# 125 gallon planted tank light fixture



## bunafireman825 (Dec 7, 2014)

I'm looking for suggestion for lighting on a moderate to high light planted aquarium. With so much changing since I last kept a tank from wpg to par/pur I can't seem to wrap my head around it. So if anyone could suggest a good fixture that would suit this setup it would be great.

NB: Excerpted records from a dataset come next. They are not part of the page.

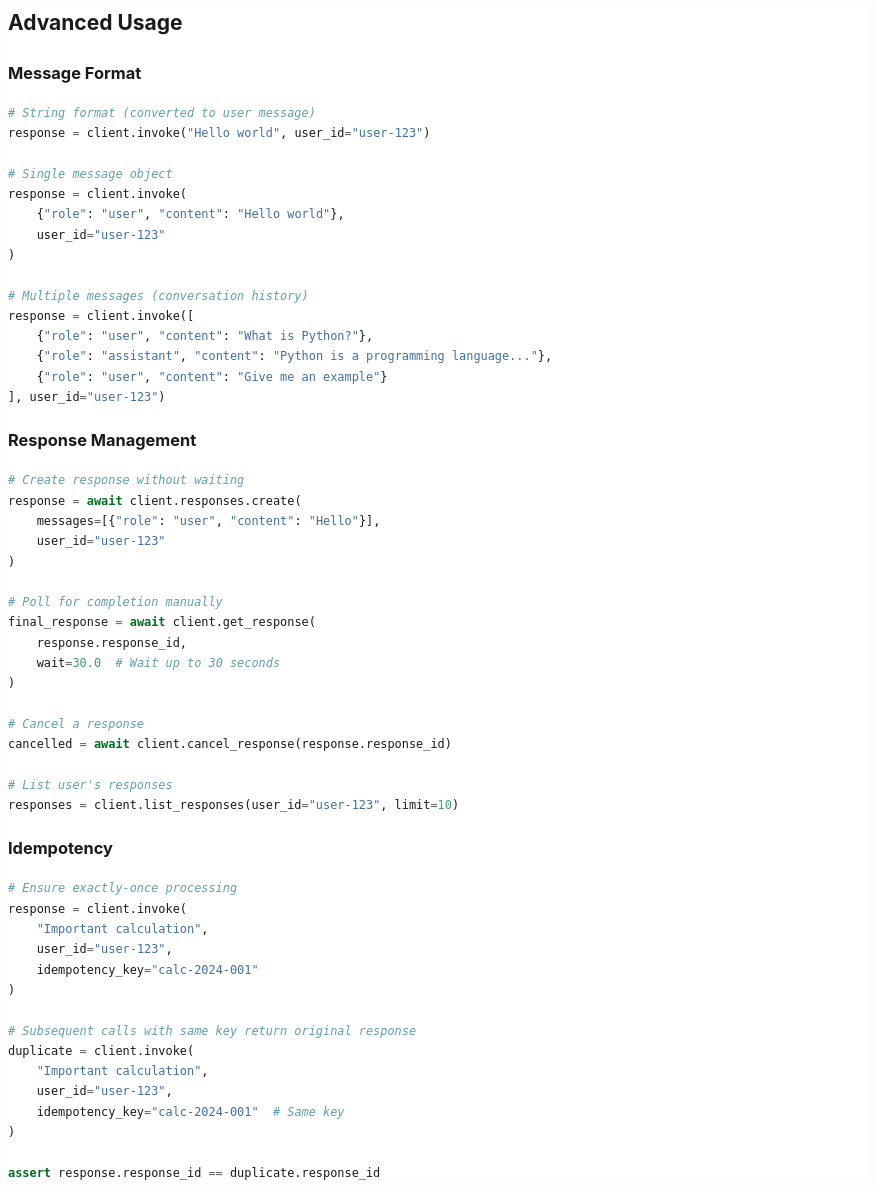 ## Advanced Usage

### Message Format

```python
# String format (converted to user message)
response = client.invoke("Hello world", user_id="user-123")

# Single message object
response = client.invoke(
    {"role": "user", "content": "Hello world"},
    user_id="user-123"
)

# Multiple messages (conversation history)
response = client.invoke([
    {"role": "user", "content": "What is Python?"},
    {"role": "assistant", "content": "Python is a programming language..."},
    {"role": "user", "content": "Give me an example"}
], user_id="user-123")
```

### Response Management

```python
# Create response without waiting
response = await client.responses.create(
    messages=[{"role": "user", "content": "Hello"}],
    user_id="user-123"
)

# Poll for completion manually
final_response = await client.get_response(
    response.response_id,
    wait=30.0  # Wait up to 30 seconds
)

# Cancel a response
cancelled = await client.cancel_response(response.response_id)

# List user's responses
responses = client.list_responses(user_id="user-123", limit=10)
```

### Idempotency

```python
# Ensure exactly-once processing
response = client.invoke(
    "Important calculation",
    user_id="user-123",
    idempotency_key="calc-2024-001"
)

# Subsequent calls with same key return original response
duplicate = client.invoke(
    "Important calculation", 
    user_id="user-123",
    idempotency_key="calc-2024-001"  # Same key
)

assert response.response_id == duplicate.response_id
```
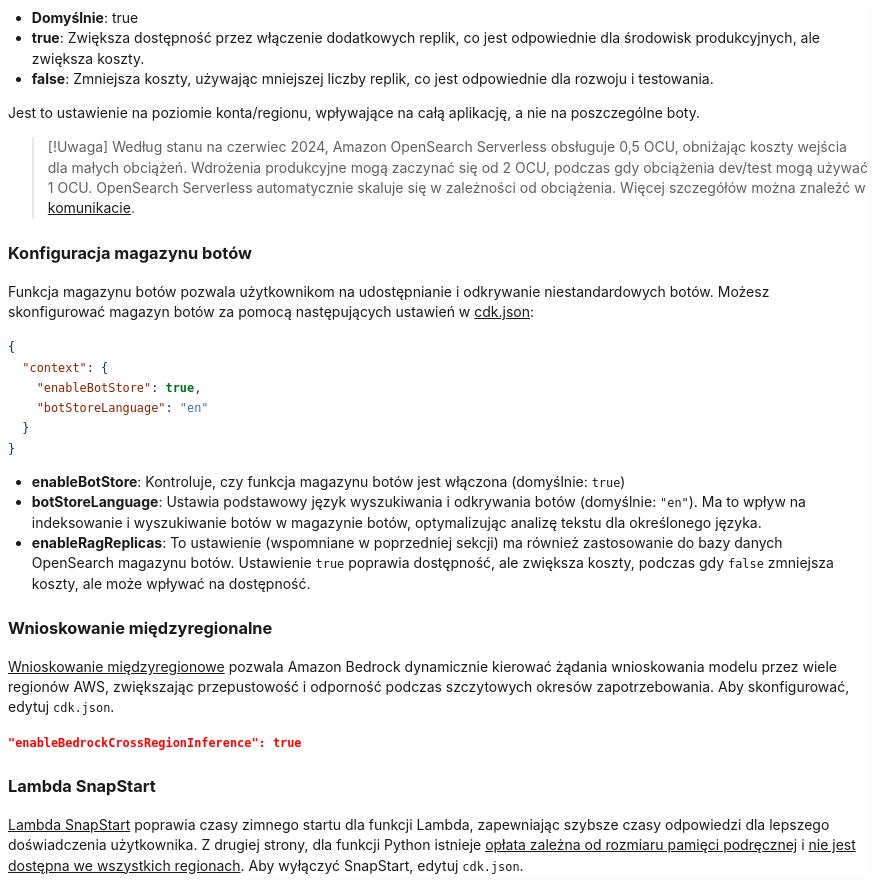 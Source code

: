 - **Domyślnie**: true
- **true**: Zwiększa dostępność przez włączenie dodatkowych replik, co jest odpowiednie dla środowisk produkcyjnych, ale zwiększa koszty.
- **false**: Zmniejsza koszty, używając mniejszej liczby replik, co jest odpowiednie dla rozwoju i testowania.

Jest to ustawienie na poziomie konta/regionu, wpływające na całą aplikację, a nie na poszczególne boty.

> [!Uwaga]
> Według stanu na czerwiec 2024, Amazon OpenSearch Serverless obsługuje 0,5 OCU, obniżając koszty wejścia dla małych obciążeń. Wdrożenia produkcyjne mogą zaczynać się od 2 OCU, podczas gdy obciążenia dev/test mogą używać 1 OCU. OpenSearch Serverless automatycznie skaluje się w zależności od obciążenia. Więcej szczegółów można znaleźć w [komunikacie](https://aws.amazon.com/jp/about-aws/whats-new/2024/06/amazon-opensearch-serverless-entry-cost-half-collection-types/).

### Konfiguracja magazynu botów

Funkcja magazynu botów pozwala użytkownikom na udostępnianie i odkrywanie niestandardowych botów. Możesz skonfigurować magazyn botów za pomocą następujących ustawień w [cdk.json](./cdk/cdk.json):

```json
{
  "context": {
    "enableBotStore": true,
    "botStoreLanguage": "en"
  }
}
```

- **enableBotStore**: Kontroluje, czy funkcja magazynu botów jest włączona (domyślnie: `true`)
- **botStoreLanguage**: Ustawia podstawowy język wyszukiwania i odkrywania botów (domyślnie: `"en"`). Ma to wpływ na indeksowanie i wyszukiwanie botów w magazynie botów, optymalizując analizę tekstu dla określonego języka.
- **enableRagReplicas**: To ustawienie (wspomniane w poprzedniej sekcji) ma również zastosowanie do bazy danych OpenSearch magazynu botów. Ustawienie `true` poprawia dostępność, ale zwiększa koszty, podczas gdy `false` zmniejsza koszty, ale może wpływać na dostępność.

### Wnioskowanie międzyregionalne

[Wnioskowanie międzyregionowe](https://docs.aws.amazon.com/bedrock/latest/userguide/inference-profiles-support.html) pozwala Amazon Bedrock dynamicznie kierować żądania wnioskowania modelu przez wiele regionów AWS, zwiększając przepustowość i odporność podczas szczytowych okresów zapotrzebowania. Aby skonfigurować, edytuj `cdk.json`.

```json
"enableBedrockCrossRegionInference": true
```

### Lambda SnapStart

[Lambda SnapStart](https://docs.aws.amazon.com/lambda/latest/dg/snapstart.html) poprawia czasy zimnego startu dla funkcji Lambda, zapewniając szybsze czasy odpowiedzi dla lepszego doświadczenia użytkownika. Z drugiej strony, dla funkcji Python istnieje [opłata zależna od rozmiaru pamięci podręcznej](https://aws.amazon.com/lambda/pricing/#SnapStart_Pricing) i [nie jest dostępna we wszystkich regionach](https://docs.aws.amazon.com/lambda/latest/dg/snapstart.html#snapstart-supported-regions). Aby wyłączyć SnapStart, edytuj `cdk.json`.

I plan to use a substrate for plants capped with sand and injecting co2. I don't want to go crazy outrageous with price but don't mind forking it a little dough to get what best suits my needs. 

Thanks bunafireman825


----------



## coralbandit (Jul 29, 2012)

depending on your pricing these may work?
4 x Reefbar Combo 3ft Aquarium LED Light Reef Bar 36" inch 36 108W Grow Coral | eBay
I use current truelumenPROs on my 180 and almost all of my other tanks.
the two lights seem very similiar but the reefbars are way more affordable.
The 4 @ 3 feet might only be 1/2 of what you need for medium high lighting,so consider you may need more .These fixtures are linkable and the power switcher(transformers) are cheap compared to currents($9 or $50!)


----------



## bunafireman825 (Dec 7, 2014)

With the selection that's available for those and my thinking that 6700k is right for plants (please correct me if in wrong) would the 50/50 be best or the 8k/12k be the best selection.


----------



## coralbandit (Jul 29, 2012)

Any type of blue is for fish color as it has little value for plants.
I have 12k leds, but a mix of 8 and 12 would be nice.
With seperate power sources for strips you can use standard timers to ramp lights up and down.The blue does make fish color pop and is nice start and finish of the day.


----------



## jrman83 (Jul 9, 2010)

Personally, I think LEDs with a 125g can be challenging. I have a dual BML fixture on one of mine. It works great but cannot imagine a single strip without something else to even the light out from front to back. Dual fixture works much better in that respect but can drive the light and price level up to where you may not want it. The larger the tank the more difficult the decision over standard fl fixtures. Just have to figure out what plants you want and what they need...CO2 or not, etc...


----------



## bunafireman825 (Dec 7, 2014)

I have been looking into the BML lights but $1300 to light the 125 got high lights is a little too much for me.


----------



## jrman83 (Jul 9, 2010)

Yes, they are not cheap. I know that many have done single BML on 125g tanks and I have seen pics of them. They now have higher light level fixtures, but again you have the problem with the single fixture over a pretty wide tank. It works better if you elevate it off of the tank to spread the light. I have a single BML on my 75g and it hangs about 4" above the tank. Works pretty well.


----------



## bunafireman825 (Dec 7, 2014)

It may be a viable option, I will be building a canopy to match the stand I built. I will just play with the height of the light. May just get one soon and hold off on plants for a few months.


----------